AWS for Industries

FSI Services Spotlight: Featuring Amazon EKS

In this edition of the Financial Services Industry (FSI) Service Spotlight monthly blog series, we highlight five key considerations of the Amazon Elastic Kubernetes Service (EKS), including achieving compliance, data protection, isolation of compute environments, audits with APIs, and operational access and security. Each of the five areas will include specific guidance, suggested reference architectures, and technical code that can help streamline service approval of EKS in its environment, which may need to be adapted to your specific use case and environment.

Amazon EKS gives you the flexibility to start, run, and scale Kubernetes applications in the AWS cloud or on-premises. EKS helps you provide highly-available and secure clusters and automates key tasks such as patching, node provisioning, and updates. AWS customers include JPMorgan Chase, who uses EKS to run their risk calculations; Fidelity, who uses EKS for their Platform-as-a-Service; and  Snap, Intuit, GoDaddy, and Autodesk, who trust EKS to run their sensitive and mission critical applications.

EKS runs upstream Kubernetes and is certified Kubernetes conformant for a predictable experience. You can easily migrate any standard Kubernetes application to EKS without needing to refactor your code.

The security and compliance of Amazon EKS is assessed as part of multiple AWS compliance programs. Amazon EKS is compliant with:

AWS leverages the AWS shared responsibility model and customers need to ensure workloads running in the AWS Cloud are using the appropriate security controls to meet their compliance needs and security posture. AWS customers are responsible for their security in the cloud. They control and manage the security of their content, applications, systems, and networks. AWS manages security of the cloud, providing and maintaining proper operations of services and features, protecting AWS infrastructure and services, maintaining operational excellence, and meeting relevant legal and regulatory requirements.

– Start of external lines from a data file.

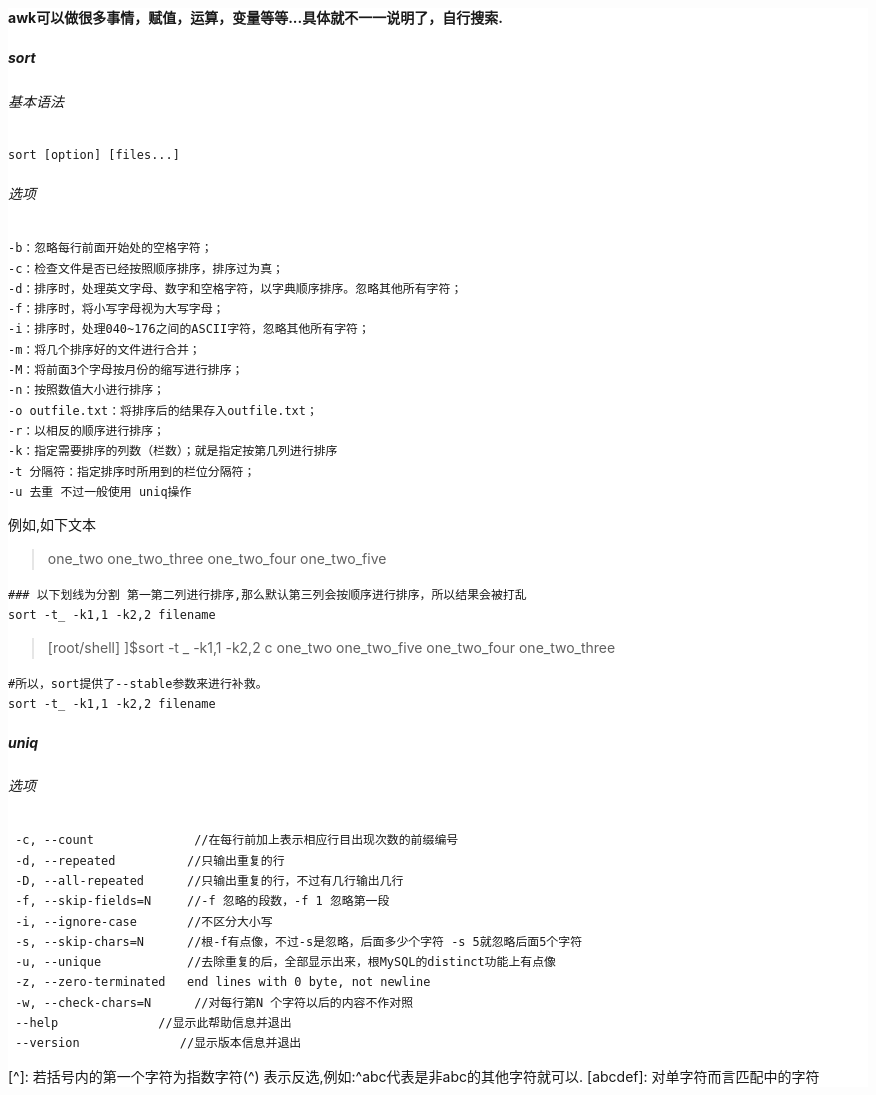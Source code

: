 **awk可以做很多事情，赋值，运算，变量等等...具体就不一一说明了，自行搜索.**



##### sort

###### 基本语法

```
sort [option] [files...]
```

###### 选项

```
-b：忽略每行前面开始处的空格字符；
-c：检查文件是否已经按照顺序排序，排序过为真；
-d：排序时，处理英文字母、数字和空格字符，以字典顺序排序。忽略其他所有字符；
-f：排序时，将小写字母视为大写字母；
-i：排序时，处理040~176之间的ASCII字符，忽略其他所有字符；
-m：将几个排序好的文件进行合并；
-M：将前面3个字母按月份的缩写进行排序；
-n：按照数值大小进行排序；
-o outfile.txt：将排序后的结果存入outfile.txt；
-r：以相反的顺序进行排序；
-k：指定需要排序的列数（栏数）；就是指定按第几列进行排序
-t 分隔符：指定排序时所用到的栏位分隔符；
-u 去重 不过一般使用 uniq操作
```

例如,如下文本

>   one_two
>   one_two_three
>   one_two_four
>   one_two_five

```
### 以下划线为分割 第一第二列进行排序,那么默认第三列会按顺序进行排序，所以结果会被打乱
sort -t_ -k1,1 -k2,2 filename
```
> [root/shell] ]$sort -t _ -k1,1 -k2,2 c
> one_two
> one_two_five
> one_two_four
> one_two_three

```
#所以，sort提供了--stable参数来进行补救。
sort -t_ -k1,1 -k2,2 filename
```

##### uniq

###### 选项

```
 -c, --count              //在每行前加上表示相应行目出现次数的前缀编号
 -d, --repeated          //只输出重复的行
 -D, --all-repeated      //只输出重复的行，不过有几行输出几行
 -f, --skip-fields=N     //-f 忽略的段数，-f 1 忽略第一段
 -i, --ignore-case       //不区分大小写
 -s, --skip-chars=N      //根-f有点像，不过-s是忽略，后面多少个字符 -s 5就忽略后面5个字符
 -u, --unique            //去除重复的后，全部显示出来，根MySQL的distinct功能上有点像
 -z, --zero-terminated   end lines with 0 byte, not newline
 -w, --check-chars=N      //对每行第N 个字符以后的内容不作对照
 --help              //显示此帮助信息并退出
 --version              //显示版本信息并退出
```


[-]: 代表在编码顺序内的所有自负.例如:0-9代表0到9之间的所有数字,因为数字的语系编码是连续的.
[^]: 若括号内的第一个字符为指数字符\(^) 表示反选,例如:\^abc代表是非abc的其他字符就可以.
[abcdef]:   对单字符而言匹配中的字符
[^a-z]:   不匹配括号中的内容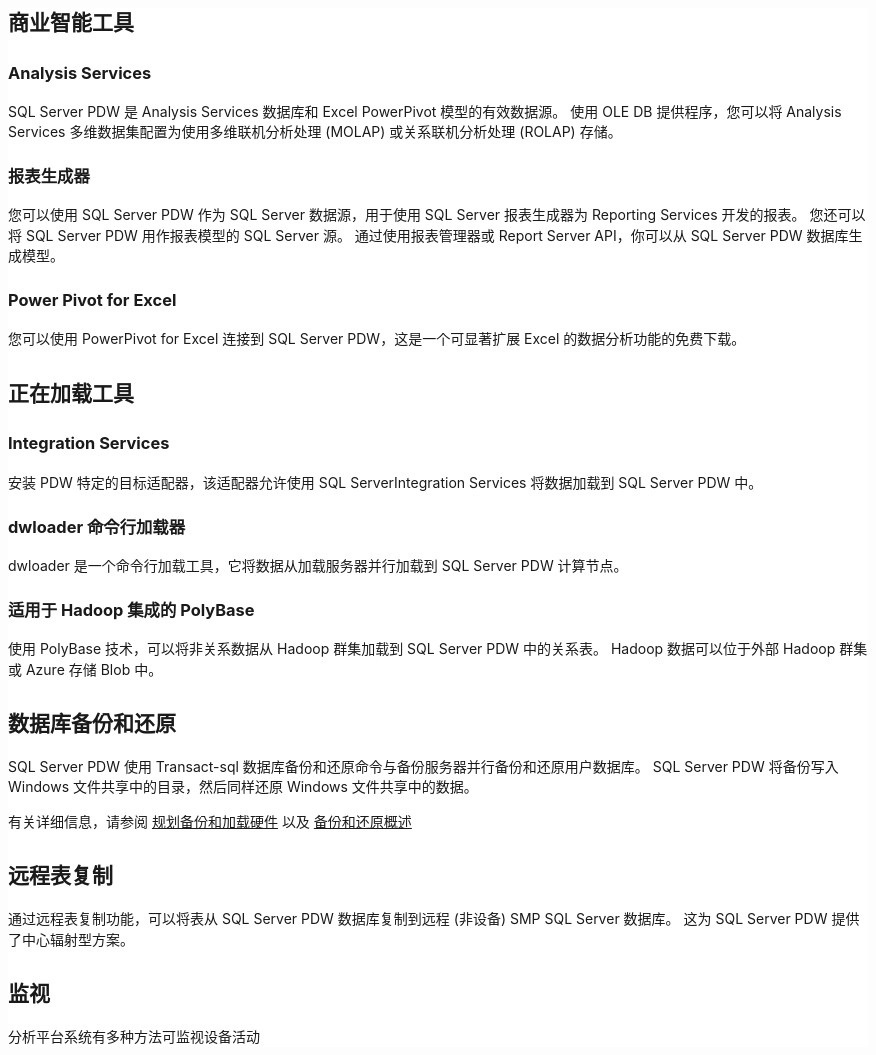 ## <a name="business-intelligence-tools"></a>商业智能工具
  
### <a name="analysis-services"></a>Analysis Services  
SQL Server PDW 是 Analysis Services 数据库和 Excel PowerPivot 模型的有效数据源。 使用 OLE DB 提供程序，您可以将 Analysis Services 多维数据集配置为使用多维联机分析处理 (MOLAP) 或关系联机分析处理 (ROLAP) 存储。  
  

  
### <a name="report-builder"></a>报表生成器  
您可以使用 SQL Server PDW 作为 SQL Server 数据源，用于使用 SQL Server 报表生成器为 Reporting Services 开发的报表。 您还可以将 SQL Server PDW 用作报表模型的 SQL Server 源。 通过使用报表管理器或 Report Server API，你可以从 SQL Server PDW 数据库生成模型。  
  
 
  
### <a name="power-pivot-for-excel"></a>Power Pivot for Excel  
您可以使用 PowerPivot for Excel 连接到 SQL Server PDW，这是一个可显著扩展 Excel 的数据分析功能的免费下载。  
  

  
## <a name="loading-tools"></a>正在加载工具 
  
### <a name="integration-services"></a>Integration Services  
安装 PDW 特定的目标适配器，该适配器允许使用 SQL ServerIntegration Services 将数据加载到 SQL Server PDW 中。  

 
  
### <a name="dwloader-command-line-loader"></a>dwloader 命令行加载器  
dwloader 是一个命令行加载工具，它将数据从加载服务器并行加载到 SQL Server PDW 计算节点。 


  
### <a name="polybase-for-hadoop-integration"></a>适用于 Hadoop 集成的 PolyBase  
使用 PolyBase 技术，可以将非关系数据从 Hadoop 群集加载到 SQL Server PDW 中的关系表。 Hadoop 数据可以位于外部 Hadoop 群集或 Azure 存储 Blob 中。  

  
  
## <a name="database-backup-and-restore"></a>数据库备份和还原  
SQL Server PDW 使用 Transact-sql 数据库备份和还原命令与备份服务器并行备份和还原用户数据库。 SQL Server PDW 将备份写入 Windows 文件共享中的目录，然后同样还原 Windows 文件共享中的数据。  
  
有关详细信息，请参阅 [规划备份和加载硬件](backup-and-loading-hardware.md) 以及 [备份和还原概述](backup-and-restore-overview.md)  
  
## <a name="remote-table-copy"></a>远程表复制  
通过远程表复制功能，可以将表从 SQL Server PDW 数据库复制到远程 (非设备) SMP SQL Server 数据库。 这为 SQL Server PDW 提供了中心辐射型方案。  
  

  
## <a name="monitoring"></a>监视  
分析平台系统有多种方法可监视设备活动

Amazon EKS has several different deployment methodologies where the level of shared responsibility in the Kubernetes stack shifts to AWS as the Kubernetes cluster become more managed. AWS Fargate with EKS, for example, would shift more management responsibility, such as worker node OS management, to AWS. This blog will focus on EKS with self-managed worker nodes, which provide customers with the most flexibility and ability to manage lower level components in their Kubernetes clusters. The shared responsibility model, when running EKS with self-managed worker nodes, is outlined in the following diagram:

Figure 1: Shared responsibility model when running EKS with self-managed worker nodes

The EKS control plane is located in an AWS managed Virtual Private Cloud (VPC) (the right side of the diagram). Amazon EKS runs a dedicated (single-tenant) Kubernetes control plane for each cluster. The control plane infrastructure is not shared across clusters or AWS accounts. The control plane consists of at least two API server instances and three etcd instances that run across three Availability Zones within a Region. The customer is responsible for managing the Kubernetes role-based access control (RBAC) policies on the EKS clusters.

Data Protection with EKS

Encryption is a commonly used mechanism to protect data in transit and at rest. Customers should consider encryption a best practice for all workloads whether they are highly sensitive or not.

Data in Transit

Amazon EKS clusters’ Kubernetes management API is available via Transport Layer Security (TLS) versions 1.2 and higher only. When managing EKS clusters through AWS API endpoints, encryption of data in transit is provided by TLS 1.0 or higher. We recommend using a minimum of TLS 1.2, which is configurable within your TLS clients.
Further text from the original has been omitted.